**Your objective:** All lines in the records below with the word "working" must be returned.

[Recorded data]
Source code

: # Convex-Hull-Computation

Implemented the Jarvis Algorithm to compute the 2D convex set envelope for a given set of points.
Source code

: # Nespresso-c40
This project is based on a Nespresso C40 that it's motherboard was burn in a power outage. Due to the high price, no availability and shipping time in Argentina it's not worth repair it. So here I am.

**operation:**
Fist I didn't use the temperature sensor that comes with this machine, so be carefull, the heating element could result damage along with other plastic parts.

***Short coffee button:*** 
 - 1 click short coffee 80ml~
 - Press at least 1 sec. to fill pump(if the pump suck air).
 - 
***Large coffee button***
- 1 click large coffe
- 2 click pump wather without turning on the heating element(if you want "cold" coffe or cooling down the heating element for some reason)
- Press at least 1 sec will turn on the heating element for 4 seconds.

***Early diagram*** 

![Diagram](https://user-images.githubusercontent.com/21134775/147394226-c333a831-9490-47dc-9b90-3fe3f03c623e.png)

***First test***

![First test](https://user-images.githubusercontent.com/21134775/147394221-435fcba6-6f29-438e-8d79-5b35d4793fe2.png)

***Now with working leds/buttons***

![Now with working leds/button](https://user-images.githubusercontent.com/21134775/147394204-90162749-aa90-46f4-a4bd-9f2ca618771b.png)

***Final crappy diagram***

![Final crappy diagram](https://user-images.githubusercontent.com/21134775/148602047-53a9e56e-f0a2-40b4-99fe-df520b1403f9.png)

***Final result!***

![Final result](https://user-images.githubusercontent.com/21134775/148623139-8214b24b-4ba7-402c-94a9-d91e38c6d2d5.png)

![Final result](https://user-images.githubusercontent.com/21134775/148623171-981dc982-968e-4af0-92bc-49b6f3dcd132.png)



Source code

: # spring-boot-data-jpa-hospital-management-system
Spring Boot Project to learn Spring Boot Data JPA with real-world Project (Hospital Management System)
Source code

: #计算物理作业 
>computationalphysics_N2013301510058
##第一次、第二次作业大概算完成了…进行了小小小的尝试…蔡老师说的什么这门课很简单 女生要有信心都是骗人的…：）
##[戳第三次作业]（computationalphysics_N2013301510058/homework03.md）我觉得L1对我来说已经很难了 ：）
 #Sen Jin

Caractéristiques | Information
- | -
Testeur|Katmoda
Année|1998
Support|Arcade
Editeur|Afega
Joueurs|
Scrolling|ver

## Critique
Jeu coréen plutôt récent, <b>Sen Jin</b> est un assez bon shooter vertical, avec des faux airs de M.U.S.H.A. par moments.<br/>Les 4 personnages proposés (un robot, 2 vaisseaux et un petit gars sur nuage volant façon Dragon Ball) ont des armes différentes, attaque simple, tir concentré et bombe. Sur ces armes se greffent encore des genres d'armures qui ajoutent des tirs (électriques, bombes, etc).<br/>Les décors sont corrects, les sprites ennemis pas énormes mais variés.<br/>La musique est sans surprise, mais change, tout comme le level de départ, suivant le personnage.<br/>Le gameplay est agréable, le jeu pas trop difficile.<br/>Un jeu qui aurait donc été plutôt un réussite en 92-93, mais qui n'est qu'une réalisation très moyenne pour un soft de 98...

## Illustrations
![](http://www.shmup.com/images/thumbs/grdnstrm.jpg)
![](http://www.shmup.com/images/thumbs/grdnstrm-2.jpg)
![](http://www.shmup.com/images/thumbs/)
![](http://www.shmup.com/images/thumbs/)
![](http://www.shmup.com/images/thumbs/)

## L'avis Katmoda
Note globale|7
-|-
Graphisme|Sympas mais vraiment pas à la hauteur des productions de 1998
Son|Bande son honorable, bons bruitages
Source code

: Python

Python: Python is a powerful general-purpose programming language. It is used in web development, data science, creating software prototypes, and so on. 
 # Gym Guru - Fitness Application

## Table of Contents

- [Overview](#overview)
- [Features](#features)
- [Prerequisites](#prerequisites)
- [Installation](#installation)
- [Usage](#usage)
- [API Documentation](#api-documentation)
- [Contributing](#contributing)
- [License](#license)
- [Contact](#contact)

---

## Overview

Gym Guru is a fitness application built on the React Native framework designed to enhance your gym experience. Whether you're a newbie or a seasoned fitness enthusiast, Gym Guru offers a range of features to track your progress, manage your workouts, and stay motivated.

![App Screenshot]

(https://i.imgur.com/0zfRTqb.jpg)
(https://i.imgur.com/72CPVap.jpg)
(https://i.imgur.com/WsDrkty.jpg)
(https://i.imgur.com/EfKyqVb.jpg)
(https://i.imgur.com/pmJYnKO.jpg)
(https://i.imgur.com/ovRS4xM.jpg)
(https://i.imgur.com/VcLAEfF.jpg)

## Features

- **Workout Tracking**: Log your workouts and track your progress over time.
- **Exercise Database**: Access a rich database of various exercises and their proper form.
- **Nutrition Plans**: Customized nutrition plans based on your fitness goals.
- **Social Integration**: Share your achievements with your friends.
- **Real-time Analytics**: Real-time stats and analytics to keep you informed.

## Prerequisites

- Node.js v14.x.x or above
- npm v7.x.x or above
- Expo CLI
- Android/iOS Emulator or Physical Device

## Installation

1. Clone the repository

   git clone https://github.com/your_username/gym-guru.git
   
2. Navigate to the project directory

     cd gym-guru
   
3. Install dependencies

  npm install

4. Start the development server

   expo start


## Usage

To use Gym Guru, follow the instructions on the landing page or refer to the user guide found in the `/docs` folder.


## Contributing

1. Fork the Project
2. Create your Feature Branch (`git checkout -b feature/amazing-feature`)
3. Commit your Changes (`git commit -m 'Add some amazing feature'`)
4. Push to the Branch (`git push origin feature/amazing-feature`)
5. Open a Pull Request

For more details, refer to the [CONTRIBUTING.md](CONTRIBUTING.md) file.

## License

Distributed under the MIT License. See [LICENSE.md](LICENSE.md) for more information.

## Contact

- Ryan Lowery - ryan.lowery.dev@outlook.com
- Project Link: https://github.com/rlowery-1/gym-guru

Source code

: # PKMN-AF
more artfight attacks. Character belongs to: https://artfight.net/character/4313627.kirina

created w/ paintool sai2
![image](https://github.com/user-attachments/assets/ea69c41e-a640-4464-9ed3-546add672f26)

**Solution to the problem:**
***Now with working leds/buttons***
![Now with working leds/button](https://user-images.githubusercontent.com/21134775/147394204-90162749-aa90-46f4-a4bd-9f2ca618771b.png)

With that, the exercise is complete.